Secondaries Investor recently caught up with Igor Rozenblit, former co-head of the US Securities and Exchange Commission’s private funds group. He said transparency – disclosing both the way a process is run and material factors that might contribute to price – is the key to minimising the inherent conflicts of interest posed by the structure of GP-led secondaries transactions.

GP-leds have been going gangbusters. In 2020, for the first time, GP-led deals took precedence over LP stakes. While the total secondaries market volume last year was estimated at around $60 billion, GP-led deals comprised 53 percent, according to Evercore’s 2020 full-year volume report, compared with 32 percent for the year before. In data released this week by Jefferies, the figure has jumped even higher: GP-leds accounted for 60 percent of total market volume during the first half of 2021 – a 38 percent increase on H1 2020 in terms of volume.

Recent examples include General Atlantic‘s first-ever continuation fund, worth $3 billion; Kohlberg and Company and Arclight Capital Partners, which also closed their first continuation vehicles in July; and TA Associates, Georgian Partners and Leonard Green & Partners, all of which closed continuation vehicles in early 2021. Each of these deals came in north of $1 billion and General Atlantic’s was the fifth-largest to date, according to Secondaries Investor’s estimates.
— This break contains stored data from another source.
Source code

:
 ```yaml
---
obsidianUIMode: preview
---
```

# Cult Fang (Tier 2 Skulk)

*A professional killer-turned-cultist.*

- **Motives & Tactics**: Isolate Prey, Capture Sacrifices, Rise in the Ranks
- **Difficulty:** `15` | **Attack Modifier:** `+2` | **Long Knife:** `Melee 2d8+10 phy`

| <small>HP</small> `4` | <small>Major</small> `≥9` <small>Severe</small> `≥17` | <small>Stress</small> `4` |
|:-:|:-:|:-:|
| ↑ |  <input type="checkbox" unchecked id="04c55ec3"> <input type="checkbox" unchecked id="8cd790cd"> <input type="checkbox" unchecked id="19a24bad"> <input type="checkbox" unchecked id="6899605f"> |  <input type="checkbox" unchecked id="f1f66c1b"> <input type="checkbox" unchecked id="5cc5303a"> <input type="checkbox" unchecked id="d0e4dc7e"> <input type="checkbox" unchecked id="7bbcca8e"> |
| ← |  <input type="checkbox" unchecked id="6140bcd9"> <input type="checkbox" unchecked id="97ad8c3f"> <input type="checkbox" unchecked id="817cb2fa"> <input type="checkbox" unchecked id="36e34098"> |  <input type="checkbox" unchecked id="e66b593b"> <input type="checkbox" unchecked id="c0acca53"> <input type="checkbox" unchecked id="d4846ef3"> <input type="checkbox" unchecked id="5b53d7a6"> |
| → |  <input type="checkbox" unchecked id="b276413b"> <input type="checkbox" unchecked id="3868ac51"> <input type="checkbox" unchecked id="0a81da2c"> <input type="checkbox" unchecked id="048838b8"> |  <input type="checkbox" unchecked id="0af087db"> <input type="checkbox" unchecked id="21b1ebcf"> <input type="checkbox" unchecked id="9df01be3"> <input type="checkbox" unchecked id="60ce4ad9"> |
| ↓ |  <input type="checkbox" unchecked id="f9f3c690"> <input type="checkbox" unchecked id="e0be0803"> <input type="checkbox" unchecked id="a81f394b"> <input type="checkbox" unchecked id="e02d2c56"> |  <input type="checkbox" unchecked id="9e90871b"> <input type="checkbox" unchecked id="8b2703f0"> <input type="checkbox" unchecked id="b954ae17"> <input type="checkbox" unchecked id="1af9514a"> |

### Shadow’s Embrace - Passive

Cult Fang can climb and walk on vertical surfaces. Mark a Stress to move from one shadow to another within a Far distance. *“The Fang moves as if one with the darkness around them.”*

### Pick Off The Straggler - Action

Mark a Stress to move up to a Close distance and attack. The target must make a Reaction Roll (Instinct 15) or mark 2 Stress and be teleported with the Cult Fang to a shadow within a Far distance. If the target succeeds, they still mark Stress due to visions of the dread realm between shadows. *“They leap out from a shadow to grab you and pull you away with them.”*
There have been at least two instances of regulatory enforcement, both of which came before the sub-asset class’s meteoric rise to prominence. In 2018, the SEC settled with Veronis Suhler Stevenson regarding a failure to disclose material information to LPs on a change in the vehicle’s valuation during a live tender process; and in 2016, the commission settled with Blackstreet Capital for its failure to disclose that its managing partner had waived capital call obligations in relation to interests in one of the firm’s funds he had acquired from LPs. Both actions were resolved with fines and neither firm formally admitted culpability.

The common thread with these enforcements is that they are uniquely applicable to their own context. “Every enforcement action is very idiosyncratic, and because of that it’s really difficult to draw huge sweeping conclusions about markets based on any particular enforcement action,” Rozenblit told us. There is a little clarity, he said; but, rather than presenting a playbook for how to do things in a compliant way, each enforcement case would present one play – one thing not to do.

SEC interest in GP-led transactions pre-dated their rise during the pandemic. Rozenblit himself said in 2015 that the commission would focus on stapled deals. The regard these transactions have won from a market keen to hold on to proven winners in an uncertain environment could only make enforcement more likely. Regulatory bodies have a history of clamping down on rapidly growing financial strategies, and the lack of a truly standardised model for running these transactions only makes matters more precarious.

Four market sources have told Secondaries Investor they have heard rumblings that new enforcement action could be coming down the pipeline soon. A fifth source pointed out that such rumblings are meaningless until specific action has been handed down with regard to a specific case.

With just two examples of what not to do, the GP-led engine is as hot as it’s ever been. If managers get greedy, or sloppy, they could end up getting burned.